┏━━
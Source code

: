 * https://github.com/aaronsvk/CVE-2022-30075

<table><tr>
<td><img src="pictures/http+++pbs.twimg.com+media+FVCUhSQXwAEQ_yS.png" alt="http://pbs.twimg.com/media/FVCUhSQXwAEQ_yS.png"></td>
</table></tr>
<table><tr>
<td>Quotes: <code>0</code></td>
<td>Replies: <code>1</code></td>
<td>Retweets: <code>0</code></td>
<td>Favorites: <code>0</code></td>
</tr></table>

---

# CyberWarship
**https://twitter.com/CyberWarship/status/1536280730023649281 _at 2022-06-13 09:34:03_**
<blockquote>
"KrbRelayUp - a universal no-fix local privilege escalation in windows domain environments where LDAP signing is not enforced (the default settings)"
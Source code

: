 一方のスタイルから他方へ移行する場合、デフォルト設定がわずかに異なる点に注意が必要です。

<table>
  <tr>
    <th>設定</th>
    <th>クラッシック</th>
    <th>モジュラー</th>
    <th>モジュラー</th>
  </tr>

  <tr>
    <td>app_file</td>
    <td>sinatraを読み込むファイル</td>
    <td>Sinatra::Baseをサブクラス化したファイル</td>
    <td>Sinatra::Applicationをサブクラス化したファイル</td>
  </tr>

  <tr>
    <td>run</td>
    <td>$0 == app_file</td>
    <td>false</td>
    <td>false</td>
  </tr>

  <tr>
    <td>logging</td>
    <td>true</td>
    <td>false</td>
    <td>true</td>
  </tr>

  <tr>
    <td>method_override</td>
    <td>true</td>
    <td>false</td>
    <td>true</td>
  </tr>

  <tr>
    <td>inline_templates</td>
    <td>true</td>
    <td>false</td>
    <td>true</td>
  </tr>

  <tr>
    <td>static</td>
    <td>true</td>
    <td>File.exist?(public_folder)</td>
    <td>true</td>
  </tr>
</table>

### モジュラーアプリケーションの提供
┗━━
◆ WHAT IS NEEDED: The lines that mention the word "table" should be pulled from the records above.

◆ TASK RESPONSE:
<table><tr>
</table></tr>
<table><tr>
</tr></table>
<table>
</table>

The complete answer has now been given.